As the Nigerian economy descends further into deep recession, the administration of President Muhammadu Buhari reached for the “emergency solution”.
Rather than the standard procedure of “in case of emergency break glass”, we have instead the timeworn tactic of “in case of emergency set up a committee”. So yesterday the administration’s “economic management team” led by Vice President Yemi Osinbajo held a four hour meeting with “experts” on how to address the economic “challenges” facing the country.
This comes on the heels of an “economic retreat” that was held with “experts” in March that Ekiti governor Ayo Fayose described as a “mere jamboree and waste of over 250 million naira [$780,000] public funds”. Those “experts” at that retreat didn’t do that much good for the economy that has taken a turn for the worse since March.
Now, it is time for another session with “experts” that includes Bismarck Rewane, Bode Agusto, Akpan Ekpo, Ayo Teriba and Badayi Sani. These “experts” are said to have suggested measures such as infrastructural spending with active private sector participation, to ensure “pro-people” economic policies, an increase in the supply of dollars to the forex market, etc.
Did we really need a bunch of so-called experts to come up with these hardly groundbreaking ideas? Rewane is an ever-present talking head on Nigerian TV and he usually repeats the tried and failed. His background is in banking. Bode Agusto is an accountant and was Director-General of the Budget Office of the Federation. Akpan Ekpo is a professor of economics. Ayo Teriba is also an economist, as is Badayi Sani, who teaches economics at Bayero University Kano.
Is the Nigerian economy really tanking because there is a shortage of advice from “experts”? Was the Buhari cabinet/”economic management team” not already stuffed with this type of “experts”?
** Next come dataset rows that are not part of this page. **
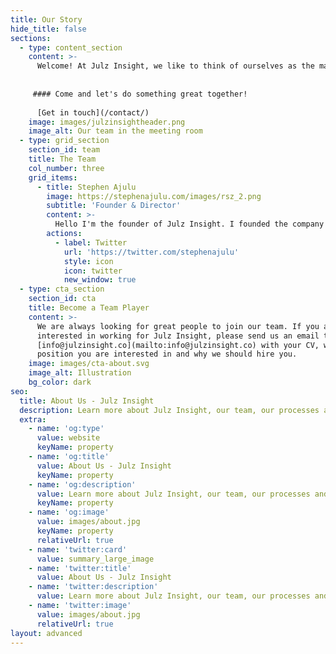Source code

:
 ```yaml
---
title: Our Story
hide_title: false
sections:
  - type: content_section
    content: >-
      Welcome! At Julz Insight, we like to think of ourselves as the mad scientists of the tech world. We're constantly cooking up innovative and impactful products,    brands, and  solutions that will shape the future and make the world a better place. But don't worry, we're not the type to accidentally create a giant mutant lizard (unless it's for a really good cause). We believe in the power of humanity and are passionate about using our skills for good. That's why we also offer top-notch IT services to help businesses thrive and make a difference in their respective industries. And if you're a startup with big ideas and even bigger heart, we might just pick you up. But we're not just about building and investing - we also love to research and find solutions to the problems faced by our world today. We're constantly on the lookout for ways to make a positive impact using innovation and techhnology. So if you're looking for a tech firm that's equal parts innovation, creativity, and passion, look no further than Julz Insight. We may be a little unconventional, but were always up for a good challenge. Join us on our journey to a brighter tomorrow!
      
      
     #### Come and let's do something great together!
      
      [Get in touch](/contact/)
    image: images/julzinsightheader.png
    image_alt: Our team in the meeting room
  - type: grid_section
    section_id: team
    title: The Team
    col_number: three
    grid_items:
      - title: Stephen Ajulu
        image: https://stephenajulu.com/images/rsz_2.png
        subtitle: 'Founder & Director'
        content: >-
          Hello I'm the founder of Julz Insight. I founded the company with the ultimate goal of crafting impactful products, brands and solutions. It's nice to                       meet you.
        actions:
          - label: Twitter
            url: 'https://twitter.com/stephenajulu'
            style: icon
            icon: twitter
            new_window: true
  - type: cta_section
    section_id: cta
    title: Become a Team Player
    content: >-
      We are always looking for great people to join our team. If you are
      interested in working for Julz Insight, please send us an email to
      [info@julzinsight.co](mailto:info@julzinsight.co) with your CV, which
      position you are interested in and why we should hire you.
    image: images/cta-about.svg
    image_alt: Illustration
    bg_color: dark
seo:
  title: About Us - Julz Insight
  description: Learn more about Julz Insight, our team, our processes and more
  extra:
    - name: 'og:type'
      value: website
      keyName: property
    - name: 'og:title'
      value: About Us - Julz Insight
      keyName: property
    - name: 'og:description'
      value: Learn more about Julz Insight, our team, our processes and more
      keyName: property
    - name: 'og:image'
      value: images/about.jpg
      keyName: property
      relativeUrl: true
    - name: 'twitter:card'
      value: summary_large_image
    - name: 'twitter:title'
      value: About Us - Julz Insight
    - name: 'twitter:description'
      value: Learn more about Julz Insight, our team, our processes and more
    - name: 'twitter:image'
      value: images/about.jpg
      relativeUrl: true
layout: advanced
---
```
Minister for Trade and Industry Okey Enelamah went to Harvard Business School and worked at Goldman Sachs. Minister for Budget and Planning Udoma Udo Udoma is an Oxford-trained corporate lawyer with years of expertise in capital markets transactions. Finance Minister Kemi Adeosun in an economist and accountant. So where is it all going wrong for Nigeria? Surely not due to a shortage of economists and so-called experts!
Korean economist Ha-Joon Chang’s in his book – “23 things they don’t tell you about capitalism” claimed that: “Good economic policy does not require good economists. During their miracle years economic policies in Japan (and to a lesser extent) Korea were run by lawyers. In Taiwan and China, economic policies have been run by engineers. This demonstrates that economic success does not need people well trained in economics – especially if it is of the free-market kind.”
The problem with the Nigerian economy is not the economists or lack of, but the nature of the economic advice and policies pursued. The majority of them involved in economic policy are part of the same consensus peddling the same tried and failed “free-market” ideas that have mired the country in underdevelopment.
You only need to listen to them to see why the country continues to fail. They continue to recycle the same stuff we have heard since the 1980s. Albert Einstein said: “Insanity is doing the same thing over and over again and expecting different results.”
Buhari tried some of what he is offering now in the 1980s and failed. The same “expert” advice is on tap again and they are leading Nigeria blindly into a ditch.